Saved entries:

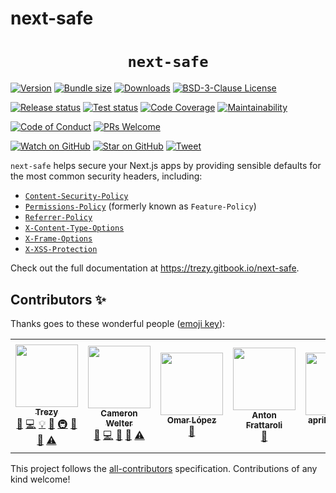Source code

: # next-safe
<div align="center">
  <h1><code>next-safe</code></h1>
</div>

[![Version][version-badge]][package]
[![Bundle size][bundlephobia-badge]][bundlephobia]
[![Downloads][downloads-badge]][npmtrends]
[![BSD-3-Clause License][license-badge]][license]

[![Release status][release-status-badge]][release-status]
[![Test status][test-status-badge]][test-status]
[![Code Coverage][coveralls-badge]][coveralls]
[![Maintainability][codeclimate-badge]][codeclimate]

[![Code of Conduct][code-of-conduct-badge]][code-of-conduct]
[![PRs Welcome][prs-badge]][prs]

[![Watch on GitHub][github-watch-badge]][github-watch]
[![Star on GitHub][github-star-badge]][github-star]
[![Tweet][twitter-badge]][twitter]
<!-- [![Dependencies][daviddm-badge]][daviddm] -->

`next-safe` helps secure your Next.js apps by providing sensible defaults for the most common security headers, including:

* [`Content-Security-Policy`](https://developer.mozilla.org/en-US/docs/Web/HTTP/CSP)
* [`Permissions-Policy`](https://developer.mozilla.org/en-US/docs/Web/HTTP/Headers/Feature-Policy) (formerly known as `Feature-Policy`)
* [`Referrer-Policy`](https://developer.mozilla.org/en-US/docs/Web/HTTP/Headers/Referrer-Policy)
* [`X-Content-Type-Options`](https://developer.mozilla.org/en-US/docs/Web/HTTP/Headers/X-Content-Type-Options)
* [`X-Frame-Options`](https://developer.mozilla.org/en-US/docs/Web/HTTP/Headers/X-Frame-Options)
* [`X-XSS-Protection`](https://developer.mozilla.org/en-US/docs/Web/HTTP/Headers/X-XSS-Protection)

Check out the full documentation at https://trezy.gitbook.io/next-safe.

## Contributors ✨

Thanks goes to these wonderful people ([emoji key](https://allcontributors.org/docs/en/emoji-key)):

<!-- ALL-CONTRIBUTORS-LIST:START - Do not remove or modify this section -->
<!-- prettier-ignore-start -->
<!-- markdownlint-disable -->
<table>
  <tr>
    <td align="center"><a href="http://trezy.com"><img src="https://avatars.githubusercontent.com/u/442980?v=4?s=100" width="100px;" alt=""/><br /><sub><b>Trezy</b></sub></a><br /><a href="https://github.com/trezy/next-safe/issues?q=author%3Atrezy" title="Bug reports">🐛</a> <a href="https://github.com/trezy/next-safe/commits?author=trezy" title="Code">💻</a> <a href="#example-trezy" title="Examples">💡</a> <a href="#ideas-trezy" title="Ideas, Planning, & Feedback">🤔</a> <a href="#infra-trezy" title="Infrastructure (Hosting, Build-Tools, etc)">🚇</a> <a href="#maintenance-trezy" title="Maintenance">🚧</a> <a href="https://github.com/trezy/next-safe/pulls?q=is%3Apr+reviewed-by%3Atrezy" title="Reviewed Pull Requests">👀</a> <a href="https://github.com/trezy/next-safe/commits?author=trezy" title="Tests">⚠️</a></td>
    <td align="center"><a href="https://github.com/UncleClapton"><img src="https://avatars.githubusercontent.com/u/2686824?v=4?s=100" width="100px;" alt=""/><br /><sub><b>Cameron Welter</b></sub></a><br /><a href="https://github.com/trezy/next-safe/issues?q=author%3AUncleClapton" title="Bug reports">🐛</a> <a href="https://github.com/trezy/next-safe/commits?author=UncleClapton" title="Code">💻</a> <a href="#ideas-UncleClapton" title="Ideas, Planning, & Feedback">🤔</a> <a href="#maintenance-UncleClapton" title="Maintenance">🚧</a> <a href="https://github.com/trezy/next-safe/commits?author=UncleClapton" title="Tests">⚠️</a></td>
    <td align="center"><a href="https://www.linkedin.com/in/zomars/"><img src="https://avatars.githubusercontent.com/u/3504472?v=4?s=100" width="100px;" alt=""/><br /><sub><b>Omar López</b></sub></a><br /><a href="https://github.com/trezy/next-safe/commits?author=zomars" title="Documentation">📖</a></td>
    <td align="center"><a href="https://github.com/frattaro"><img src="https://avatars.githubusercontent.com/u/14955351?v=4?s=100" width="100px;" alt=""/><br /><sub><b>Anton Frattaroli</b></sub></a><br /><a href="https://github.com/trezy/next-safe/issues?q=author%3Afrattaro" title="Bug reports">🐛</a></td>
    <td align="center"><a href="https://github.com/april-ctrlspire"><img src="https://avatars.githubusercontent.com/u/79557092?v=4?s=100" width="100px;" alt=""/><br /><sub><b>april-ctrlspire</b></sub></a><br /><a href="#ideas-april-ctrlspire" title="Ideas, Planning, & Feedback">🤔</a></td>
    <td align="center"><a href="https://github.com/JLucasCAmorim"><img src="https://avatars.githubusercontent.com/u/27377264?v=4?s=100" width="100px;" alt=""/><br /><sub><b>João Lucas Evangelista C. de Amorim</b></sub></a><br /><a href="https://github.com/trezy/next-safe/issues?q=author%3AJLucasCAmorim" title="Bug reports">🐛</a> <a href="https://github.com/trezy/next-safe/commits?author=JLucasCAmorim" title="Code">💻</a></td>
  </tr>
</table>

<!-- markdownlint-restore -->
<!-- prettier-ignore-end -->

<!-- ALL-CONTRIBUTORS-LIST:END -->

This project follows the [all-contributors](https://github.com/all-contributors/all-contributors) specification. Contributions of any kind welcome!





[bundlephobia]: https://bundlephobia.com/package/next-safe
[bundlephobia-badge]: https://img.shields.io/bundlephobia/minzip/next-safe?style=flat-square
[code-of-conduct]: CODE_OF_CONDUCT.md
[code-of-conduct-badge]: https://img.shields.io/badge/code%20of-conduct-ff69b4.svg?style=flat-square
[codeclimate]: https://codeclimate.com/github/trezy/next-safe
[codeclimate-badge]: https://img.shields.io/codeclimate/maintainability/trezy/next-safe.svg?style=flat-square
[coveralls]: https://coveralls.io/github/trezy/next-safe
[coveralls-badge]: https://img.shields.io/coveralls/trezy/next-safe.svg?style=flat-square
[downloads-badge]: https://img.shields.io/npm/dm/next-safe.svg?style=flat-square
[github-watch]: https://github.com/trezy/next-safe/watchers
[github-watch-badge]: https://img.shields.io/github/watchers/trezy/next-safe.svg?style=social
[github-star]: https://github.com/trezy/next-safe/stargazers
[github-star-badge]: https://img.shields.io/github/stars/trezy/next-safe.svg?style=social
[license]: LICENSE
[license-badge]: https://img.shields.io/npm/l/next-safe.svg?style=flat-square
[npmtrends]: https://www.npmtrends.com/next-safe
[package]: https://npmjs.com/package/next-safe
[prs]: CONTRIBUTING.md
[prs-badge]: https://img.shields.io/badge/PRs-welcome-brightgreen.svg?style=flat-square
[release-status]: https://github.com/trezy/next-safe/actions/workflows/release.yml
[release-status-badge]: https://img.shields.io/github/workflow/status/trezy/next-safe/Release?style=flat-square&label=release
[test-status]: https://github.com/trezy/next-safe/actions/workflows/test.yml
[test-status-badge]: https://img.shields.io/github/workflow/status/trezy/next-safe/Test?style=flat-square&label=tests
[twitter]: https://twitter.com/intent/tweet?text=Check%20out%20trezy/next-safe%20by%20%40PokebagApp%20https%3A%2F%2Fgithub.com%2FPokebag%2Fdata-sdk%20%F0%9F%91%8D
[twitter-badge]: https://img.shields.io/twitter/url/https/github.com/trezy/next-safe.svg?style=social
[version-badge]: https://img.shields.io/npm/v/next-safe.svg?style=flat-square
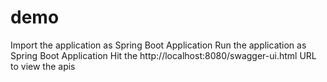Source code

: # demo

Import the application as Spring Boot Application
Run the application as Spring Boot Application
Hit the http://localhost:8080/swagger-ui.html URL to view the apis
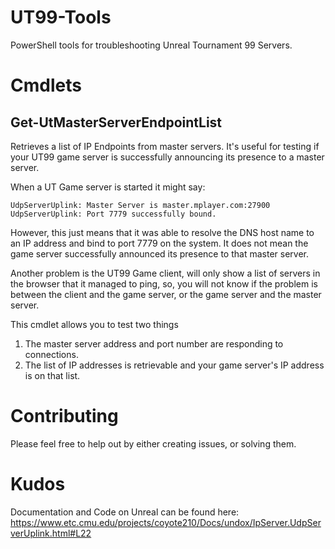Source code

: # UT99-Tools
PowerShell tools for troubleshooting Unreal Tournament 99 Servers.


# Cmdlets

## Get-UtMasterServerEndpointList

Retrieves a list of IP Endpoints from master servers. It's useful for testing if your UT99 game server is successfully announcing its presence to a master server. 
        
When a UT Game server is started it might say:

    UdpServerUplink: Master Server is master.mplayer.com:27900
    UdpServerUplink: Port 7779 successfully bound.
However, this just means that it was able to resolve the DNS host name to an IP address and bind to port 7779 on the system.
It does not mean the game server successfully announced its presence to that master server. 

Another problem is the UT99 Game client, will only show a list of servers in the browser that it managed to ping, 
so, you will not know if the problem is between the client and the game server, or the game server and the master server.

This cmdlet allows you to test two things
1. The master server address and port number are responding to connections.
2. The list of IP addresses is retrievable and your game server's IP address is on that list.


# Contributing
Please feel free to help out by either creating issues, or solving them. 

# Kudos
Documentation and Code on Unreal can be found here: https://www.etc.cmu.edu/projects/coyote210/Docs/undox/IpServer.UdpServerUplink.html#L22
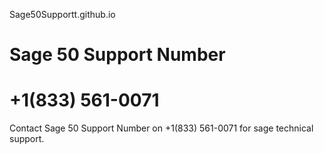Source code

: Sage50Supportt.github.io

# Sage 50 Support Number
# +1(833) 561-0071 

Contact Sage 50 Support Number on +1(833) 561-0071 for sage technical support.
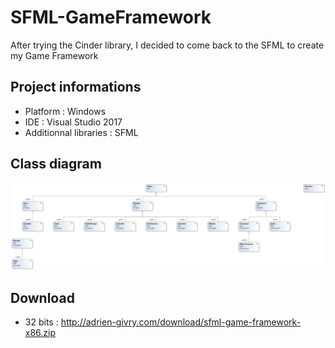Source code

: # SFML-GameFramework
After trying the Cinder library, I decided to come back to the SFML to create my Game Framework

## Project informations

* Platform : Windows
* IDE : Visual Studio 2017
* Additionnal libraries : SFML

## Class diagram

<img src="vs2017/ClassDiagram.png" alt="ClassDiagram">

## Download

- 32 bits : http://adrien-givry.com/download/sfml-game-framework-x86.zip
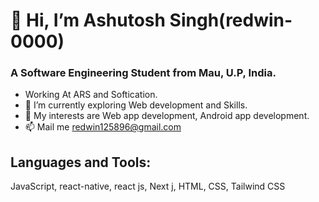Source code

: # 👋 Hi, I’m Ashutosh Singh(redwin-0000)
### A Software Engineering Student from Mau, U.P, India.
-    Working At ARS and Softication.
- 🌱 I’m currently exploring Web development and Skills.
- 💞️ My interests are Web app development, Android app development.
- 📫 Mail me redwin125896@gmail.com

## Languages and Tools:
JavaScript,
react-native,
react js,
Next j,
HTML,
CSS,
Tailwind CSS
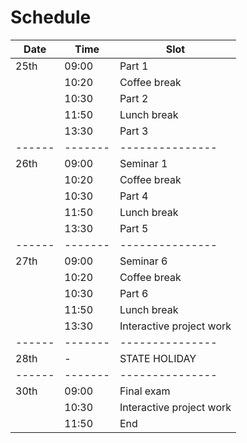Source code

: # Schedule

| Date | Time  | Slot          |
|------|-------|---------------|
| 25th | 09:00 | Part 1        |
|      | 10:20 | Coffee break  |
|      | 10:30 | Part 2        |
|      | 11:50 | Lunch break   |
|      | 13:30 | Part 3     |
|------|-------|---------------|
| 26th | 09:00 | Seminar 1     |
|      | 10:20 | Coffee break  |
|      | 10:30 | Part 4        |
|      | 11:50 | Lunch break   |
|      | 13:30 | Part 5        |
|------|-------|---------------|
| 27th | 09:00 | Seminar 6     |
|      | 10:20 | Coffee break  |
|      | 10:30 | Part 6        |
|      | 11:50 | Lunch break   |
|      | 13:30 | Interactive project work |
|------|-------|---------------|
| 28th | -     | STATE HOLIDAY |
|------|-------|---------------|
| 30th | 09:00 | Final exam    |
|      | 10:30 | Interactive project work|
|      | 11:50 | End           |
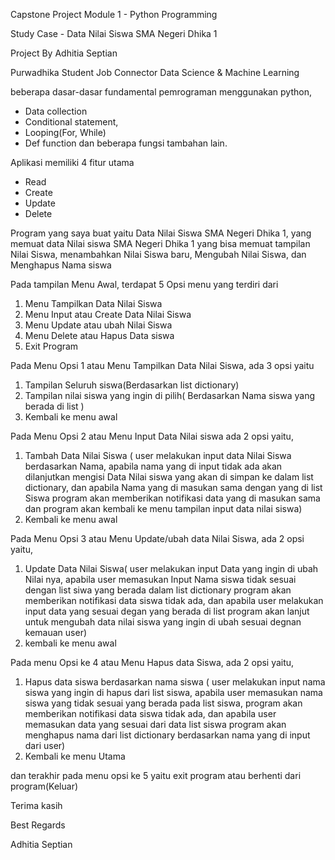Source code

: Capstone Project Module 1 - Python Programming

Study Case - Data Nilai Siswa SMA Negeri Dhika 1

Project By Adhitia Septian 

Purwadhika Student Job Connector Data Science & Machine Learning

beberapa dasar-dasar fundamental pemrograman menggunakan python,
- Data collection
- Conditional statement,
- Looping(For, While)
- Def function dan beberapa fungsi tambahan lain. 

Aplikasi memiliki 4 fitur utama
- Read
- Create
- Update
- Delete

Program yang saya buat yaitu Data Nilai Siswa SMA Negeri Dhika 1, yang memuat data Nilai siswa SMA Negeri Dhika 1
yang bisa memuat tampilan Nilai Siswa, menambahkan Nilai Siswa baru, Mengubah Nilai Siswa, dan Menghapus Nama siswa

Pada tampilan Menu Awal, terdapat 5 Opsi menu yang terdiri dari
1. Menu Tampilkan Data Nilai Siswa
2. Menu Input atau Create Data Nilai Siswa
3. Menu Update atau ubah Nilai Siswa
4. Menu Delete atau Hapus Data siswa
5. Exit Program

Pada Menu Opsi 1 atau Menu Tampilkan Data Nilai Siswa, ada 3 opsi yaitu
1. Tampilan Seluruh siswa(Berdasarkan list dictionary)
2. Tampilan nilai siswa yang ingin di pilih( Berdasarkan Nama siswa yang berada di list )
3. Kembali ke menu awal

Pada Menu Opsi 2 atau Menu Input Data Nilai siswa ada 2 opsi yaitu,
1. Tambah Data Nilai Siswa ( user melakukan input data Nilai Siswa berdasarkan Nama, apabila nama yang di input tidak ada akan dilanjutkan mengisi Data Nilai siswa yang akan di simpan ke dalam list dictionary, dan apabila Nama yang di masukan sama dengan yang di list Siswa program akan memberikan notifikasi data yang di masukan sama dan program akan kembali ke menu tampilan input data nilai siswa)
2. Kembali ke menu awal

Pada Menu Opsi 3 atau Menu Update/ubah data Nilai Siswa, ada 2 opsi yaitu,
1. Update Data Nilai Siswa( user melakukan input Data yang ingin di ubah Nilai nya, apabila user memasukan Input Nama siswa tidak sesuai dengan list siwa yang berada dalam list dictionary program akan memberikan notifikasi data siswa tidak ada, dan apabila user melakukan input data yang sesuai degan yang berada di list program akan lanjut untuk mengubah data nilai siswa yang ingin di ubah sesuai degnan kemauan user)
2. kembali ke menu awal

Pada menu Opsi ke 4 atau Menu Hapus data Siswa, ada 2 opsi yaitu,
1. Hapus data siswa berdasarkan nama siswa ( user melakukan input nama siswa yang ingin di hapus dari list siswa, apabila user memasukan nama siswa yang tidak sesuai yang berada pada list siswa, program akan memberikan notifikasi data siswa tidak ada, dan apabila user memasukan data yang sesuai dari data list siswa program akan menghapus nama dari list dictionary berdasarkan nama yang di input dari user)
2. Kembali ke menu Utama 

dan terakhir pada menu opsi ke 5 yaitu exit program atau berhenti dari program(Keluar)

Terima kasih

Best Regards

Adhitia Septian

■ THE TASK:
Reproduce only the lines from the first line of the entries through the line containing "Thanks goes to", exactly and with both ends kept. Omit the pictures.

■ RESPONSE BOX:
Source code

: # next-safe
<div align="center">
  <h1><code>next-safe</code></h1>
</div>

[![Version][version-badge]][package]
[![Bundle size][bundlephobia-badge]][bundlephobia]
[![Downloads][downloads-badge]][npmtrends]
[![BSD-3-Clause License][license-badge]][license]

[![Release status][release-status-badge]][release-status]
[![Test status][test-status-badge]][test-status]
[![Code Coverage][coveralls-badge]][coveralls]
[![Maintainability][codeclimate-badge]][codeclimate]

[![Code of Conduct][code-of-conduct-badge]][code-of-conduct]
[![PRs Welcome][prs-badge]][prs]

[![Watch on GitHub][github-watch-badge]][github-watch]
[![Star on GitHub][github-star-badge]][github-star]
[![Tweet][twitter-badge]][twitter]
<!-- [![Dependencies][daviddm-badge]][daviddm] -->

`next-safe` helps secure your Next.js apps by providing sensible defaults for the most common security headers, including:

* [`Content-Security-Policy`](https://developer.mozilla.org/en-US/docs/Web/HTTP/CSP)
* [`Permissions-Policy`](https://developer.mozilla.org/en-US/docs/Web/HTTP/Headers/Feature-Policy) (formerly known as `Feature-Policy`)
* [`Referrer-Policy`](https://developer.mozilla.org/en-US/docs/Web/HTTP/Headers/Referrer-Policy)
* [`X-Content-Type-Options`](https://developer.mozilla.org/en-US/docs/Web/HTTP/Headers/X-Content-Type-Options)
* [`X-Frame-Options`](https://developer.mozilla.org/en-US/docs/Web/HTTP/Headers/X-Frame-Options)
* [`X-XSS-Protection`](https://developer.mozilla.org/en-US/docs/Web/HTTP/Headers/X-XSS-Protection)

Check out the full documentation at https://trezy.gitbook.io/next-safe.

## Contributors ✨

Thanks goes to these wonderful people ([emoji key](https://allcontributors.org/docs/en/emoji-key)):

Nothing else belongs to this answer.